How To Network When You’re An Introvert
Here’s another guestpost from regular contributor Dave Baldwin. Today Dave shares with us how being an introvert can work for you, not against you, in the world of networking. Enjoy!
I recently interviewed Steve Hand, current Director of the Raleigh-area Business Network International (BNI) chapters since 2007. BNI is a referral-based business networking organization. Members commit to joining an individual chapter for at least one year, and each chapter is “exclusive,” meaning that no two direct competitors can join the same chapter.
I belong to a BNI chapter myself, and as an introvert and a writer, I’ve personally noticed that BNI offers some great opportunities—while at the same time presenting a key challenge. Networking does not come naturally to me, and I’ve noticed that I’m not alone in this regard. When I walk into a room filled with people, my immediate tendency is to scan the room and look for people I already know. There have been times when I “lucked out” by happening upon one or two people as introverted as I was. Usually, we would stick to each other for the entire duration of the event. I’m just not a “work the room” kind of guy.
I opened the conversation by asking Steve what general lessons he had learned about networking since starting out with BNI. “There are two areas to focus on when it comes to networking: your intentions and your activity,” says Steve. “If your intentions are right, your activities may not be as effective as they could be, but sooner or later, they will catch up.”
How does this apply to an introvert in the world of networking?

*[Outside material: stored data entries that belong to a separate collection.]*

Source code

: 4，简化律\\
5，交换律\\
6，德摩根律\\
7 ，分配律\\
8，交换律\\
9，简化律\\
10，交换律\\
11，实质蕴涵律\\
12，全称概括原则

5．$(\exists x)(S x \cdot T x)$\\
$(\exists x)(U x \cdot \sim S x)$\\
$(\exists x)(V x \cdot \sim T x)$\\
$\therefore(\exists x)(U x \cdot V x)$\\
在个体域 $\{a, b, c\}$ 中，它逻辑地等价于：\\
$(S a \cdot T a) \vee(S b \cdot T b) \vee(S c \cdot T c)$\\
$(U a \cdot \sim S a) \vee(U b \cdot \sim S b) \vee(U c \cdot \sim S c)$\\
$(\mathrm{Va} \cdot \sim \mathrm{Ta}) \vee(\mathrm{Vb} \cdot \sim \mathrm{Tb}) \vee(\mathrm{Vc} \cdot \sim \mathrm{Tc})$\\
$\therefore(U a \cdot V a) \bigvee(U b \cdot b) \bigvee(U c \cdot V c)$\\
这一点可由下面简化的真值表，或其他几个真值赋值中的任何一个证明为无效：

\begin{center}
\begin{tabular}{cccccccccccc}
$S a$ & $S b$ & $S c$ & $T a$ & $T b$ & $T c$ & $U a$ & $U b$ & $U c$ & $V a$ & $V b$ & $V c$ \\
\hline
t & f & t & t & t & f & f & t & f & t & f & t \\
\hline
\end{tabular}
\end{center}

Steve recommended How to Win Friends and Influence People by Dale Carnegie. “Get interested in other people,” Steve said. “There’s a difference between being ‘interested’ and being ‘interesting.’ Extraverts tend to want to be ‘interesting,’ meaning that they have a tendency to talk about what they do and what they’re up to. There’s nothing wrong with that; it’s natural. Being ‘interested,’ on other hand, is about focusing on the other person and taking a genuine interest in them. That’s a lot easier by nature for an introvert to do.”
Looking back on my own networking experience, I have found this to be true. There have been times when I tried too hard to get the other person to take an interest in me. I can’t recall a single instance where this has ever worked. There have been a number of times when I made great friends in networking situations. I can also recall a couple of conversations when I barely said a word. This has usually happened because I stumbled on a question that gave the other person an opening to talk about something important to them. I also sometimes find myself in the proximity of a fellow introvert, whom I can generally recognize by virtue of the fact that they’re either standing alone, or disengaged from a group conversation. In situations like this, I’ve been pleasantly surprised to find someone who initially gave off what appeared to be hostile body language, only to warm right up when I initiated a conversation.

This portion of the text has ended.